Or Why Nobody Photographs Admiral Park
In simple words
Tourists photograph Guernsey’s old harbour and historic streets thousands of times daily, but nobody photographs Admiral Park or Frossard House (Custard Castle). This reveals an uncomfortable truth: visitors come for our granite streets and centuries-old buildings, not the modern developments our bureaucrats keep creating. Yes, Admiral Park generates financial revenue, but cities like Edinburgh prove you can have profitable banks in beautiful old buildings. Instead, we drained St Peter Port’s life to build sterile offices, leaving the historic centre full of empty buildings, particularly above the shops.

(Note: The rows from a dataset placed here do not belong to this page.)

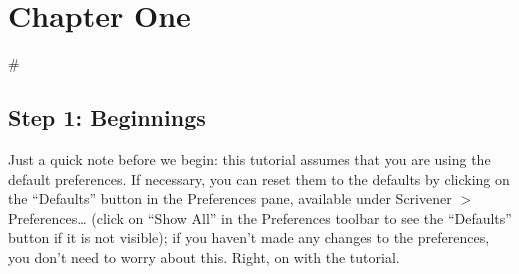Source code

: \documentclass[10pt,oneside]{memoir}
\title{\mytitle}
\author{\myauthor}
\def\mychapterstyle{default}
\def\mypagestyle{headings}
\def\revision{}
\begin{document}
\chapterstyle{\mychapterstyle}
\pagestyle{\mypagestyle}

%
%

\frontmatter



\maketitle
\clearpage

\vspace*{\fill}

\setlength{\parindent}{0pt}

\ifx\mycopyright\undefined
\else
	\textcopyright{} \mycopyright
\fi

\revision

\begin{center}
\end{center}

\setlength{\parindent}{1em}
\clearpage

\tableofcontents


%
%


\setlength{\parindent}{1em}

\mainmatter
\part{Chapter One}
\label{chapterone}

\#  


\chapter{Step 1: Beginnings}
\label{step1:beginnings}

Just a quick note before we begin: this tutorial assumes that you are using the default preferences. If necessary, you can reset them to the defaults by clicking on the ``Defaults'' button in the Preferences pane, available under Scrivener $>$ Preferences{\ldots} (click on ``Show All'' in the Preferences toolbar to see the ``Defaults'' button if it is not visible); if you haven't made any changes to the preferences, you don't need to worry about this. Right, on with the tutorial.
\end{document}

The problem runs deeper than bad planning. Throughout history, the more socialist a government, the more it destroys heritage: from Stalin demolishing churches to British post-war planners destroying more buildings than German bombs did. Old buildings prove society functioned without central planning, which threatens bureaucrats who need to justify their control. In Guernsey, this manifests two ways: bureaucrats actively replace granite with concrete and erect barriers everywhere in the name of “safety,” creating generations unable to handle uneven surfaces; meanwhile, they impose expensive regulations on historic buildings but provide zero financial help (Jersey offers £50,000 grants, France pays 40%), ensuring these buildings decay. The bureaucrats who gave us Frossard House are slowly redesigning our island, one “improvement” at a time.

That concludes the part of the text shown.